CR 60(b)(4) and CrR 7.8(b)(3) provide relief from judgement or order procured through "[f]raud . . . , misrepresentation, or other misconduct of an adverse party." Of course, a void judgment is also unenforceable. CR 60(b)(5), CrR 7.8(b)(4). CR 60(b)(11) and CrR 7.8(5) also contain provisions which permit the court to vacate a judgment for "[a]ny other reason justifying relief from the operation of the judgment.", such as contained herein. (WCR, West, 2004, p359, p419).

"[W]hen a state officer acts under a state law in a manner violative of the Federal constitution, he comes into conflict with the superior authority of that Constitution, and he is in that case stripped of his official or representative character and is subjected in his person to the consequences of his individual conduct. The State has no power to impart to him any immunity from responsibility to the supreme authority of the United States.", in Scheuer v. Rhodes, 416 U.S. 232, 94 S.Ct. 1683, 1687 (1974). "[I]f the magistrate has not such jurisdiction, then he and those who advise and act with him, or execute his process, are trespassers.", in Von Kettler et.al. v.
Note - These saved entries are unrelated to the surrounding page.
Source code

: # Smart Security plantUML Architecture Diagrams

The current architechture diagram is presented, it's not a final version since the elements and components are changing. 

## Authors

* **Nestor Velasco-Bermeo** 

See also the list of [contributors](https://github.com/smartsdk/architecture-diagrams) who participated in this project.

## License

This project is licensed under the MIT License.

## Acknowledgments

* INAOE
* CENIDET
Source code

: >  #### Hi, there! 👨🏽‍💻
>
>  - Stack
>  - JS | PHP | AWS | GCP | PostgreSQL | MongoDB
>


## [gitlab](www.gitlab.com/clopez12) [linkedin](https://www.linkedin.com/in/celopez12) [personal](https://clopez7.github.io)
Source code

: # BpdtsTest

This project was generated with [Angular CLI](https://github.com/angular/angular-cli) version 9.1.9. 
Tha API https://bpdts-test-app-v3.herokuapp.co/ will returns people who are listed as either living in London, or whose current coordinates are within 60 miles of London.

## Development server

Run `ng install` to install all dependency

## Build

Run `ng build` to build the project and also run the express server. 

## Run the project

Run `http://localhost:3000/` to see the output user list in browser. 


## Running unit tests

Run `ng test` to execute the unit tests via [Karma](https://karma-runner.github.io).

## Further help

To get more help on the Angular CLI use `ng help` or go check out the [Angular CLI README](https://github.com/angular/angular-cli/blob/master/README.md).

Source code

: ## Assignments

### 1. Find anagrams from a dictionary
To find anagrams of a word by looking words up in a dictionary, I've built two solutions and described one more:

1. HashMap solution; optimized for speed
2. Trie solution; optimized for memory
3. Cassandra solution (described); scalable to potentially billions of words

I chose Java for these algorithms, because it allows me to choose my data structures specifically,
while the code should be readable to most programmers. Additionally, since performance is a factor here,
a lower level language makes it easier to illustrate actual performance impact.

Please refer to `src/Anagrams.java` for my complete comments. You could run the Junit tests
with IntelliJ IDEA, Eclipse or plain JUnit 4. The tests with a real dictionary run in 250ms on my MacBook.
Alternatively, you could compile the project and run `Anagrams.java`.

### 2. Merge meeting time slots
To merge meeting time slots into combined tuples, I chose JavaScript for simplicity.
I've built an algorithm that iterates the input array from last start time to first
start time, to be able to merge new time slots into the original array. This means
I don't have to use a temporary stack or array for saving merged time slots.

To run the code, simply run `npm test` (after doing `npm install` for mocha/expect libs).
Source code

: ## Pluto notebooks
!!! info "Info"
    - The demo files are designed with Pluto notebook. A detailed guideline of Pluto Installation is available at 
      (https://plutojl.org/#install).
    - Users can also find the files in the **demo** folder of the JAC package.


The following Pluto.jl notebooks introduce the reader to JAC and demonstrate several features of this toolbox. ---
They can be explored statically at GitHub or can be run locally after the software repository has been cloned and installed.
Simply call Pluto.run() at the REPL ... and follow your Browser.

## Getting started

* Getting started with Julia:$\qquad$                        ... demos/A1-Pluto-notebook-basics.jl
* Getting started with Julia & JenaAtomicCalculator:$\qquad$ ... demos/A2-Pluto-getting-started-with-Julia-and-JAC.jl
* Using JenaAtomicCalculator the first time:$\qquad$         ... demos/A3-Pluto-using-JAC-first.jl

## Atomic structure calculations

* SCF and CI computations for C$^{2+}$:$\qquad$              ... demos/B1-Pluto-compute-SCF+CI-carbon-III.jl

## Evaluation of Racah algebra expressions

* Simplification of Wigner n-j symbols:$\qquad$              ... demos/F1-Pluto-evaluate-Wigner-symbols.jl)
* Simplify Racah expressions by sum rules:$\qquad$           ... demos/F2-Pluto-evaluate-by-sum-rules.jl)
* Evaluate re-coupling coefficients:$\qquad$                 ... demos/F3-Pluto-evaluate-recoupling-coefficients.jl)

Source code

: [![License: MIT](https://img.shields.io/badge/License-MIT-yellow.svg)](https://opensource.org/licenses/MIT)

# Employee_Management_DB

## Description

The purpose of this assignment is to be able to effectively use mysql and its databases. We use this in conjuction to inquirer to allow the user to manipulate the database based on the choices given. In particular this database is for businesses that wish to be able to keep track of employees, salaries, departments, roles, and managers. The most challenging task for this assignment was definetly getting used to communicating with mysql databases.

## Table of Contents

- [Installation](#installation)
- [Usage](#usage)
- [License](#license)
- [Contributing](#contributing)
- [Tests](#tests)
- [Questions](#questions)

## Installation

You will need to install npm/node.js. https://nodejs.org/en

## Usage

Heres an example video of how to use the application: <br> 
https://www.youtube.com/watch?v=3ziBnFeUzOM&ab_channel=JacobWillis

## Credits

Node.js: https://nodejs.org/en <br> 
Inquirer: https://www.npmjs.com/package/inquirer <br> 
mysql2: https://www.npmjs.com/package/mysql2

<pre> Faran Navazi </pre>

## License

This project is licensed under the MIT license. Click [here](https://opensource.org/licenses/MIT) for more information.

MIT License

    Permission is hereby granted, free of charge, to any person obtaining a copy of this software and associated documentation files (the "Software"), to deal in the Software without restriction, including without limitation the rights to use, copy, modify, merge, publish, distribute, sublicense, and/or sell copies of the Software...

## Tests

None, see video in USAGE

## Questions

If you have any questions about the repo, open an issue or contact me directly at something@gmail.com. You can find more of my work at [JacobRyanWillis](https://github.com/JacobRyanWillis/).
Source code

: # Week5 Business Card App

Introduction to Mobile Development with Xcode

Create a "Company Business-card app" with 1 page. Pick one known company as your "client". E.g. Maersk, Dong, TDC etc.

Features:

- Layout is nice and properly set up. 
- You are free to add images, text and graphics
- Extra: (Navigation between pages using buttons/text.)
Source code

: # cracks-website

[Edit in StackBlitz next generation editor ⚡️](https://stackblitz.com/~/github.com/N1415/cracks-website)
Johnson, 57 Ill. 109 (1870).

For information in general, and in the light of other testimony or allegations referenced and herein, "Whoever, under color of any law, statute, ordinance, regulation, or custom, willfully subjects any person in any State, Territory, Commonwealth, Possession, or District to the deprivation of any rights, privileges, or immunities secured or protected by the Constitution or laws of the United States,...shall be fined under this title or imprisoned not more than one year, or both; and if bodily injury results from the acts committed in violation of this section or if such acts include the use, attempted use, or threatened use of a dangerous weapon,... [etc.]" (18 U.S.C. § 241).

"If two or more persons conspire to injure, oppress, threaten, or intimidate any person in any State, Territory, Commonwealth, Possession, or District in the free exercise or enjoyment of any right or privilege secured to him by the Constitution or laws of the United States, or because of his having so exercised the same; They shall be fined ...[etc.] (18 U.S.C., § 242). "[C]ustom", or usage, appears to cover Court Rules as well, for your information.

(4) Failure to Inform of Nature and Cause of Accusation

The alleged plea entered is facially void, which has been acquiesced to, or tacitly admitted to be as such, by both Mr. Ben Santos and the Honorable Douglas Smith, as shown in what remains of the record (see item (6)(d) infra).

More than ten (10) days have passed, without any response to my Demand for Bill of Particulars (Doc #4001 [DBP]). The court is requested to take judicial notice that "Silence can only be equated with fraud when there is a legal and moral duty to speak or when an inquiry left unanswered would be intentionally misleading…" U.S. v. Prudden, 424 F.2d. 1021; U.S. v. Tweel, 550 F. 2d. 297, 299, 300 (1977). This is also a condition of default.

The requests for the Bill of Particulars are not groundless: the constitutional right to be informed of the nature and cause of the accusation entitles the defendant to insist that the indictment apprise him of the crime charged with such reasonable certainty that he can make his defense and protect himself after judgment against another prosecution on the same charge. United States v. Cruikshank, 92 U.S. 542, 544, 558 (1876); United States v. Simmons, 96 U.S. 360 (1878); Bartell v. United States, 227 U.S. 427 (1913); Burton v. United States, 202 U.S. 344 (1906).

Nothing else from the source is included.